If so, here's some tips for how you might go about implementing this:
- The notebook to modify is
01zb_data-seq2seq-language-modeling
(see the Masked LM section at the bottom) - Start by creating an abstract base class called
MLM_MaskingStrategy
. Anything we start finding in common with strategies we just stick in here. - Then start with the most common corruption strategy,
MLM_BertMaskingStrategy
class that inherits fromMLM_MaskingStrategy
. We're going to want to pass it thesamples
and have it return to us ourupdated_samples
, where the inputs have been corrupted (masked) and the targets are the original text.
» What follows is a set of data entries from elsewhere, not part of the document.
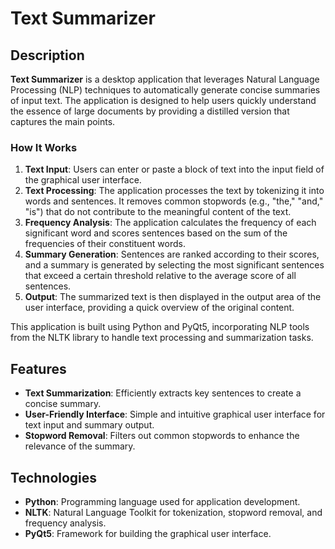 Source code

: # Text Summarizer

## Description

**Text Summarizer** is a desktop application that leverages Natural Language Processing (NLP) techniques to automatically generate concise summaries of input text. The application is designed to help users quickly understand the essence of large documents by providing a distilled version that captures the main points.

### How It Works

1. **Text Input**: Users can enter or paste a block of text into the input field of the graphical user interface.
2. **Text Processing**: The application processes the text by tokenizing it into words and sentences. It removes common stopwords (e.g., "the," "and," "is") that do not contribute to the meaningful content of the text.
3. **Frequency Analysis**: The application calculates the frequency of each significant word and scores sentences based on the sum of the frequencies of their constituent words.
4. **Summary Generation**: Sentences are ranked according to their scores, and a summary is generated by selecting the most significant sentences that exceed a certain threshold relative to the average score of all sentences.
5. **Output**: The summarized text is then displayed in the output area of the user interface, providing a quick overview of the original content.

This application is built using Python and PyQt5, incorporating NLP tools from the NLTK library to handle text processing and summarization tasks.

## Features

- **Text Summarization**: Efficiently extracts key sentences to create a concise summary.
- **User-Friendly Interface**: Simple and intuitive graphical user interface for text input and summary output.
- **Stopword Removal**: Filters out common stopwords to enhance the relevance of the summary.

## Technologies

- **Python**: Programming language used for application development.
- **NLTK**: Natural Language Toolkit for tokenization, stopword removal, and frequency analysis.
- **PyQt5**: Framework for building the graphical user interface.
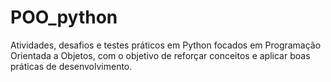 # POO_python
Atividades, desafios e testes práticos em Python focados em Programação Orientada a Objetos, com o objetivo de reforçar conceitos e aplicar boas práticas de desenvolvimento.
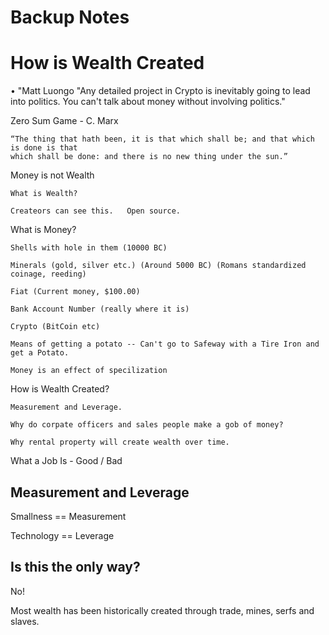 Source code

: # Backup Notes

# How is Wealth Created

•	"Matt Luongo "Any detailed project in Crypto is inevitably going to lead into politics. 
You can't talk about money without involving politics."



Zero Sum Game - C. Marx

	“The thing that hath been, it is that which shall be; and that which is done is that
	which shall be done: and there is no new thing under the sun.”

Money is not Wealth

	What is Wealth?

	Createors can see this.   Open source.

What is Money?

	Shells with hole in them (10000 BC)

	Minerals (gold, silver etc.) (Around 5000 BC) (Romans standardized coinage, reeding)

	Fiat (Current money, $100.00)

	Bank Account Number (really where it is)

	Crypto (BitCoin etc)

	Means of getting a potato -- Can't go to Safeway with a Tire Iron and get a Potato.

	Money is an effect of specilization




How is Wealth Created?

	Measurement and Leverage.

	Why do corpate officers and sales people make a gob of money?

	Why rental property will create wealth over time.



What a Job Is - Good / Bad





## Measurement and Leverage

Smallness == Measurement

Technology == Leverage

## Is this the only way?

No!

Most wealth has been historically created through trade, mines, serfs and slaves.

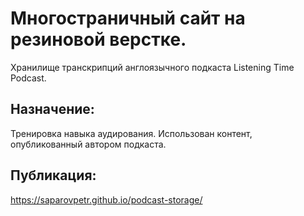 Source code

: # Многостраничный сайт на резиновой верстке.

Хранилище транскрипций англоязычного подкаста Listening Time Podcast.

## Назначение:
Тренировка навыка аудирования.
Использован контент, опубликованный автором подкаста. 

## Публикация:
https://saparovpetr.github.io/podcast-storage/
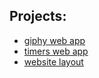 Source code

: ## Projects:
- [giphy web app](https://github.com/oziged/giphy-web-app "giphy web app")
- [timers web app](https://github.com/oziged/timers "imers web app")
- [website layout](https://github.com/oziged/web-site-layout "website layout")
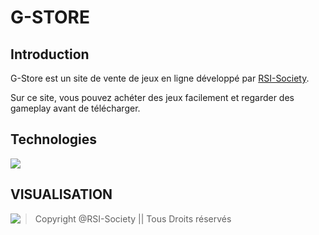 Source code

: # G-STORE

## Introduction
G-Store est un site de vente de jeux en ligne développé par [RSI-Society](https://github.com/RSI-Society).

Sur ce site, vous pouvez achéter des jeux facilement et regarder des gameplay avant de télécharger.

## Technologies
<img align="center" src="https://github.com/jahjuno/Sale-of-Game/blob/master/public/images/technologies.png">

## VISUALISATION
<img align="left" src="https://github.com/jahjuno/Sale-of-Game/blob/master/public/images/introduction.gif">


> Copyright @RSI-Society || Tous Droits réservés
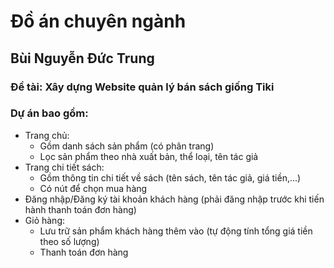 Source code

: # Đồ án chuyên ngành
## Bùi Nguyễn Đức Trung

### Đề tài: Xây dựng Website quản lý bán sách giống Tiki

### Dự án bao gồm:
- Trang chủ:
  - Gồm danh sách sản phẩm (có phân trang)
  - Lọc sản phẩm theo nhà xuất bản, thể loại, tên tác giả
- Trang chi tiết sách:
  - Gồm thông tin chi tiết về sách (tên sách, tên tác giả, giá tiền,...)
  - Có nút để chọn mua hàng
- Đăng nhập/Đăng ký tài khoản khách hàng (phải đăng nhập trước khi tiến hành thanh toán đơn hàng)
- Giỏ hàng:
  - Lưu trữ sản phẩm khách hàng thêm vào (tự động tính tổng giá tiền theo số lượng)
  - Thanh toán đơn hàng

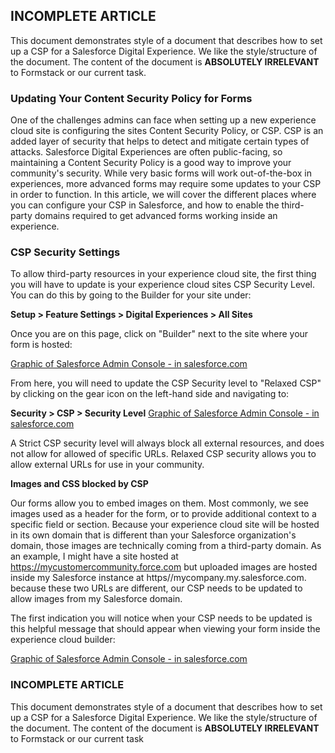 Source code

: ## INCOMPLETE ARTICLE

This document demonstrates style of a document that describes how to set up a CSP for a Salesforce Digital Experience.
We like the style/structure of the document. The content of the document is **ABSOLUTELY IRRELEVANT** to Formstack or our current task.

### Updating Your Content Security Policy for Forms

One of the challenges admins can face when setting up a new experience cloud site is configuring the sites Content Security Policy, or CSP. CSP is an added layer of security that helps to detect and mitigate certain types of attacks. Salesforce Digital Experiences are often public-facing, so maintaining a Content Security Policy is a good way to improve your community's security. While very basic forms will work out-of-the-box in experiences, more advanced forms may require some updates to your CSP in order to function. In this article, we will cover the different places where you can configure your CSP in Salesforce, and how to enable the third-party domains required to get advanced forms working inside an experience.

### CSP Security Settings

To allow third-party resources in your experience cloud site, the first thing you will have to update is your experience cloud sites CSP Security Level. You can do this by going to the Builder for your site under:

**Setup > Feature Settings > Digital Experiences > All Sites**

Once you are on this page, click on "Builder" next to the site where your form is hosted:

[Graphic of Salesforce Admin Console - in salesforce.com](./images/csp-security-settings-1.png)

From here, you will need to update the CSP Security level to "Relaxed CSP" by clicking on the gear icon on the left-hand side and navigating to:

**Security > CSP > Security Level**
[Graphic of Salesforce Admin Console - in salesforce.com](./images/csp-security-settings-1.png)

A Strict CSP security level will always block all external resources, and does not allow for allowed of specific URLs. Relaxed CSP security allows you to allow external URLs for use in your community.

**Images and CSS blocked by CSP**

Our forms allow you to embed images on them. Most commonly, we see images used as a header for the form, or to provide additional context to a specific field or section. Because your experience cloud site will be hosted in its own domain that is different than your Salesforce organization's domain, those images are technically coming from a third-party domain. As an example, I might have a site hosted at https://mycustomercommunity.force.com but uploaded images are hosted inside my Salesforce instance at https//mycompany.my.salesforce.com. because these two URLs are different, our CSP needs to be updated to allow images from my Salesforce domain.

The first indication you will notice when your CSP needs to be updated is this helpful message that should appear when viewing your form inside the experience cloud builder:

[Graphic of Salesforce Admin Console - in salesforce.com](./images/csp-security-settings-1.png)

### INCOMPLETE ARTICLE

This document demonstrates style of a document that describes how to set up a CSP for a Salesforce Digital Experience.
We like the style/structure of the document. The content of the document is **ABSOLUTELY IRRELEVANT** to Formstack or our current task

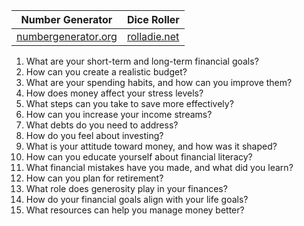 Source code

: | Number Generator                                                         | Dice Roller                           |
| ------------------------------------------------------------------------ | ------------------------------------- |
| [numbergenerator.org](https://numbergenerator.org/randomnumbergenerator) | [rolladie.net](https://rolladie.net/) |

1. What are your short-term and long-term financial goals?
2. How can you create a realistic budget?
3. What are your spending habits, and how can you improve them?
4. How does money affect your stress levels?
5. What steps can you take to save more effectively?
6. How can you increase your income streams?
7. What debts do you need to address?
8. How do you feel about investing?
9. What is your attitude toward money, and how was it shaped?
10. How can you educate yourself about financial literacy?
11. What financial mistakes have you made, and what did you learn?
12. How can you plan for retirement?
13. What role does generosity play in your finances?
14. How do your financial goals align with your life goals?
15. What resources can help you manage money better? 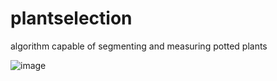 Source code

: # plantselection

algorithm capable of segmenting and measuring potted plants



![image](https://user-images.githubusercontent.com/101741882/236622139-1413b8ca-79b3-4a3d-b1e2-d71b10c42660.png)
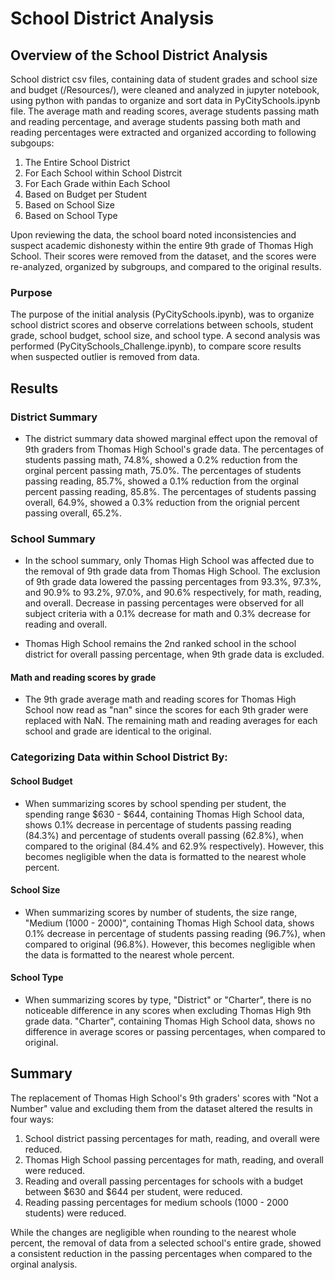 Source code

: # School District Analysis

## Overview of the School District Analysis
School district csv files, containing data of student grades and school size and budget (/Resources/), were cleaned and analyzed in jupyter notebook, using python with pandas to organize and sort data in PyCitySchools.ipynb file. The average math and reading scores, average students passing math and reading percentage, and average students passing both math and reading percentages were extracted and organized according to following subgoups:
1. The Entire School District
2. For Each School within School Distrcit
3. For Each Grade within Each School
4. Based on Budget per Student
5. Based on School Size
6. Based on School Type 

Upon reviewing the data, the school board noted inconsistencies and suspect academic dishonesty within the entire 9th grade of Thomas High School. Their scores were removed from the dataset, and the scores were re-analyzed, organized by subgroups, and compared to the original results.

### Purpose
The purpose of the initial analysis (PyCitySchools.ipynb), was to organize school district scores and observe correlations between schools, student grade, school budget, school size, and school type. A second analysis was performed (PyCitySchools_Challenge.ipynb), to compare score results when suspected outlier is removed from data.

## Results

 ### District Summary
   -  The district summary data showed marginal effect upon the removal of 9th graders from Thomas High School's grade data. The percentages of students passing math, 74.8%, showed a 0.2% reduction from the orginal percent passing math, 75.0%. The percentages of students passing reading, 85.7%, showed a 0.1% reduction from the orginal percent passing reading, 85.8%. The percentages of students passing overall, 64.9%, showed a 0.3% reduction from the orignial percent passing overall, 65.2%. <br>

### School Summary
   -  In the school summary, only Thomas High School was affected due to the removal of 9th grade data from Thomas High School. The exclusion of 9th grade data lowered the passing percentages from 93.3%, 97.3%, and 90.9% to 93.2%, 97.0%, and 90.6% respectively, for math, reading, and overall. Decrease in passing percentages were observed for all subject criteria with a 0.1% decrease for math and 0.3% decrease for reading and overall. 

 -  Thomas High School remains the 2nd ranked school in the school district for overall passing percentage, when 9th grade data is excluded. 

#### Math and reading scores by grade
 - The 9th grade average math and reading scores for Thomas High School now read as "nan" since the scores for each 9th grader were replaced with NaN. The remaining math and reading averages for each school and grade are identical to the original. 
  
### Categorizing Data within School District By: 

#### School Budget
   - When summarizing scores by school spending per student, the spending range $630 - $644, containing Thomas High School data, shows 0.1% decrease in percentage of students passing reading (84.3%) and percentage of students overall passing (62.8%), when compared to the original (84.4% and 62.9% respectively). However, this becomes negligible when the data is formatted to the nearest whole percent. 
  
#### School Size
   -  When summarizing scores by number of students, the size range, "Medium (1000 - 2000)", containing Thomas High School data, shows 0.1% decrease in percentage of students passing reading (96.7%), when compared to original (96.8%). However, this becomes negligible when the data is formatted to the nearest whole percent.
  
#### School Type
   -  When summarizing scores by type, "District" or "Charter", there is no noticeable difference in any scores when excluding Thomas High 9th grade data. "Charter", containing Thomas High School data, shows no difference in average scores or passing percentages, when compared to original. 

## Summary
The replacement of Thomas High School's 9th graders' scores with "Not a Number" value and excluding them from the dataset altered the results in four ways:
 1. School district passing percentages for math, reading, and overall were reduced. 
 2. Thomas High School passing percentages for math, reading, and overall were reduced. 
 3. Reading and overall passing percentages for schools with a budget between $630 and $644 per student, were reduced. 
 4. Reading passing percentages for medium schools (1000 - 2000 students) were reduced.

While the changes are negligible when rounding to the nearest whole percent, the removal of data from a selected school's entire grade, showed a consistent reduction in the passing percentages when compared to the orginal analysis.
I think the above approach will work. We can reduce the code further by making a CausalMaskingStrategy
and then turning the batch transform into just HF_LMBeforeBatchTransform
.
Lmk if you give this a try.
If not, I'll try to work up the basic infrastructure for it and you can, if you choose to do so, maybe add some of the other strategies for MLM.
Sorry I still couldn't make it work on my own based on your hints :(
Yes, I think a basic infrastructure would be very helpful. I think I can modify accordingly based on my need then. Thanks a lot!
Btw, I was also thinking of making use of the DataCollatorForLanguageModeling
class in transformers.data.data_collator
, do you think it can be used in your HF_LMBeforeBatchTransform
?
Ok take a look at the repo. You'll have to do a dev install as I haven't pushed a new release out yet.
The notebooks to check out:
- https://github.com/ohmeow/blurr/blob/master/nbs/01zb_data-seq2seq-language-modeling.ipynb
- https://github.com/ohmeow/blurr/blob/master/nbs/02zb_modeling-seq2seq-language-modeling.ipynb
Things that would be helpful:
- Review the BERT-style masking code ... verify it conforms to paper and is there a way to make it more efficient?
- Add other masking strategies that derive from
LMStrategy
. The T5 paper referenced in the notebooks/docs describes the core ones ... give it a go! you can do it if I can :)
Closing this out.
Now that v.1 is out, feel free to PR any new masking strategies you want added. I'm hoping to get some time for this later this year. Thanks.